Уилл бродил без цели, его ноги несли его по заброшенным аллеям, где гравий давно смешался с грязью и мхом. Он миновал остов фонтана, где в застоявшейся зеленой воде плавали листья, похожие на разлагающиеся лодочки. Он прошел мимо ряда мраморных бюстов, чьи лица были стерты временем и лишайником до состояния безличных, слепых шаров. Наконец он нашел то, что искал, даже не зная, что ищет. Узкую, почти полностью забытую аллею, ведущую вглубь самой старой части сада. Ее обрамляли древние тисы, подстриженные когда-то в виде арок, ныне разросшиеся в мрачные, спутанные своды, сквозь которые едва пробивался свет.
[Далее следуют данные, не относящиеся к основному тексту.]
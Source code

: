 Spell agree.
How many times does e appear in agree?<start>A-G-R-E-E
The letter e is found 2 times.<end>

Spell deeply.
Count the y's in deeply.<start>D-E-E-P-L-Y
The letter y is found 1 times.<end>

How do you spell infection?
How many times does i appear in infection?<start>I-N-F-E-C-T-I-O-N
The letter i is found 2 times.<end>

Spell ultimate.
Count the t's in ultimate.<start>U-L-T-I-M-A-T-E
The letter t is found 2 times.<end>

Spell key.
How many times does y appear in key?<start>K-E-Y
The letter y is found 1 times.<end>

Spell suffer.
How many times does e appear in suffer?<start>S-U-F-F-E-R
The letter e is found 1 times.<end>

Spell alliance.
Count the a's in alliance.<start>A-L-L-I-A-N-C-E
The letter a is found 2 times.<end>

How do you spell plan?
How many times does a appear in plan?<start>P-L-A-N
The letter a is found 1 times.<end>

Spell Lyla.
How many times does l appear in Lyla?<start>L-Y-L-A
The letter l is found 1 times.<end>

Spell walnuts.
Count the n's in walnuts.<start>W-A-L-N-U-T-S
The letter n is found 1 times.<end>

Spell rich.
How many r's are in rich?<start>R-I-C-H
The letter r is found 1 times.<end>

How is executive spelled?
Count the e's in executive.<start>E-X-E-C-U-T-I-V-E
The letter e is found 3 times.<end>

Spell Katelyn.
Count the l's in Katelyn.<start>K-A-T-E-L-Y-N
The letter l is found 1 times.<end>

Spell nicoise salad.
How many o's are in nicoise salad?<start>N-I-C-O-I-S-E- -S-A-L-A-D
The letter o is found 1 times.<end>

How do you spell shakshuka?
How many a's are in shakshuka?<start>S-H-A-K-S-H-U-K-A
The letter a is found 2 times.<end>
В конце аллеи стояла полуразрушенная беседка — изящная когда-то конструкция из кованого железа, ныне покрытая толстым слоем ржавчины и оплетенная агрессивным плющом, который медленно душил металл в своих зеленых объятиях. Перед беседкой, под сенью огромного плакучего бука, стояла каменная скамья. Одна ее половина уже рассыпалась, но другая еще держалась.
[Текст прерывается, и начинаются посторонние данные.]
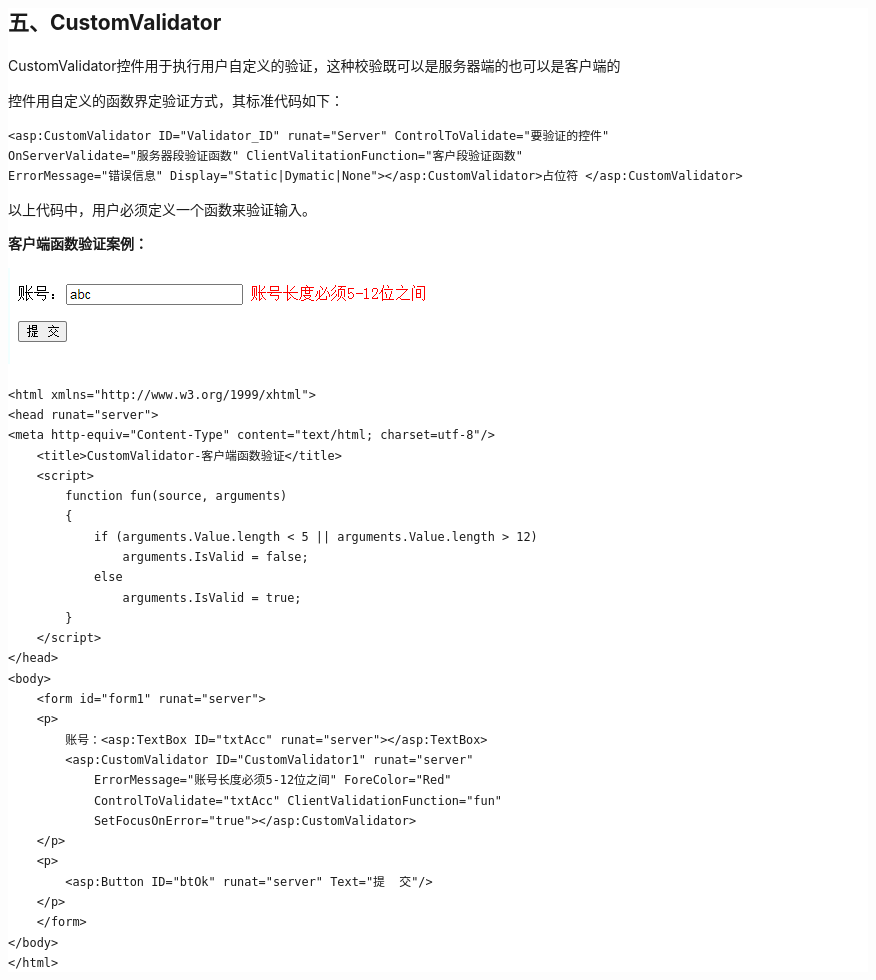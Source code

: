 ## 五、CustomValidator

CustomValidator控件用于执行用户自定义的验证，这种校验既可以是服务器端的也可以是客户端的

控件用自定义的函数界定验证方式，其标准代码如下：

```
<asp:CustomValidator ID="Validator_ID" runat="Server" ControlToValidate="要验证的控件"
OnServerValidate="服务器段验证函数" ClientValitationFunction="客户段验证函数" 
ErrorMessage="错误信息" Display="Static|Dymatic|None"></asp:CustomValidator>占位符 </asp:CustomValidator>
```

以上代码中，用户必须定义一个函数来验证输入。

**客户端函数验证案例：**

![0020](img\0020.PNG)

```
<html xmlns="http://www.w3.org/1999/xhtml">
<head runat="server">
<meta http-equiv="Content-Type" content="text/html; charset=utf-8"/>
    <title>CustomValidator-客户端函数验证</title>
    <script>
        function fun(source, arguments)
        {
            if (arguments.Value.length < 5 || arguments.Value.length > 12)
                arguments.IsValid = false;
            else
                arguments.IsValid = true;
        }
    </script>
</head>
<body>
    <form id="form1" runat="server">
    <p>
        账号：<asp:TextBox ID="txtAcc" runat="server"></asp:TextBox>
        <asp:CustomValidator ID="CustomValidator1" runat="server" 
            ErrorMessage="账号长度必须5-12位之间" ForeColor="Red"
            ControlToValidate="txtAcc" ClientValidationFunction="fun"
            SetFocusOnError="true"></asp:CustomValidator>
    </p>
    <p>
        <asp:Button ID="btOk" runat="server" Text="提  交"/>
    </p>
    </form>
</body>
</html>
```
Это место дышало запустением, но запустением прекрасным, истинным. Здесь не пытались ничего скрыть. Здесь смерть и увядание танцевали свой медленный, вечный танец открыто, без стыда.
Уилл сел на уцелевшую часть скамьи. Камень был ледяным, холод проникал сквозь тонкую ткань штанов, но это было честное ощущение. Он достал из сумки небольшой складной походный мольберт, блокнот с плотной, зернистой бумагой и ящичек с углями и сангиной. Он не стал устанавливать мольберт. Просто положил блокнот на колени. Он не собирался рисовать портреты или аллегорические фигуры. Он не хотел больше лгать. Он хотел запечатлеть то, что видел. То, что чувствовал.
Он стал рисовать закат.
Не тот, что был в небе — небо здесь, между стенами и тисами, было лишь узкой полосой цвета. Он рисовал тот закат, что бушевал у него внутри. Его рука двигалась быстро, почти ожесточенно. Уголь крошился под сильным нажимом, оставляя жирные, черные, бархатистые следы. Он рисовал оранжевый цвет, который не был теплым — он был судорожным, ядовитым, как пламя на фоне чумного бубона. Он рисовал багровый — не цвет заката, а цвет старой, запекшейся в трещинах раны. Сангиной он выхватывал клочья облаков — не пушистые, а рваные, клочковатые, как клочья плоти после взрыва. Черными штрихами он вонзал в этот окровавленный небосвод силуэты деревьев. Они не тянулись к свету. Они впивались в него кривыми, узловатыми пальцами ветвей, словно пытались удержать умирающее солнце, затащить его с собой в тьму. Он рисовал не пейзаж. Он рисовал агонию. Свою собственную агонию. Ту странную, сладкую и ужасную тоску, что поселилась в его груди с того самого дня, как он увидел Майка Уилера. Тоску по чему-то недостижимому, по свету в глубине штормовых глаз, по музыке, звучащей из бездны, по возможности прикоснуться к боли и не сгореть.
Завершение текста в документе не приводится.